The Sunday Times, South Africa - August 27, 1999
Olga Manda: Lusaka
In its first estimate, the health ministry said about 20 percent of all adult Zambians were HIV-positive, a figure confirmed last month by a survey conducted by UNAids.
Britain's The Economist magazine reported that one of the major causes of the frightening statistics was the "abject poverty" in which 80 percent of the population lived, making it difficult for them to afford medication.
A representative of the UN Children's Emergency Fund in Zambia, Peter McDermott, commented: "Only tycoons and Cabinet ministers can afford proper treatment."
The government's latest report said two thirds of the patients at a major hospital in the copper-mining region of northern Zambia had died of AIDS.

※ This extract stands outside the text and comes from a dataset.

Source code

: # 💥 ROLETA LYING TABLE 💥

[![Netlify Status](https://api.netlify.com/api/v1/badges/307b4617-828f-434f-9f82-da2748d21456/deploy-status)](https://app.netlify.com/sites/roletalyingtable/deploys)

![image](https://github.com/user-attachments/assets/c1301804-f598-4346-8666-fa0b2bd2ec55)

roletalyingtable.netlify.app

Those mostly affected were children who had lost both parents to the disease.
Estimates of the number of Zambian children under the age of 15 who have lost both or one parent range between 13 and 50 percent.
Paediatrician Chewe Luo, co-ordinator of the working group Motherto-Child Transmission, said 80 000 out of the 400 000 babies delivered every year were born HIV-positive.
Luo, a specialist at Zambia's main referral hospital, the University Teaching Hospital, disclosed the figure on receiving K78,4-million (about R200 000) from the Japanese government to buy equipment to be used in the testing of expectant mothers and their children.
She said her organisation would try to reduce the number of infant infections by 50 percent through the provision of the AIDS drug AZT to infected mothers.
The government report said, however, that good care of the children was difficult when so many adults were dying in their productive prime, leaving the very young and old to cope.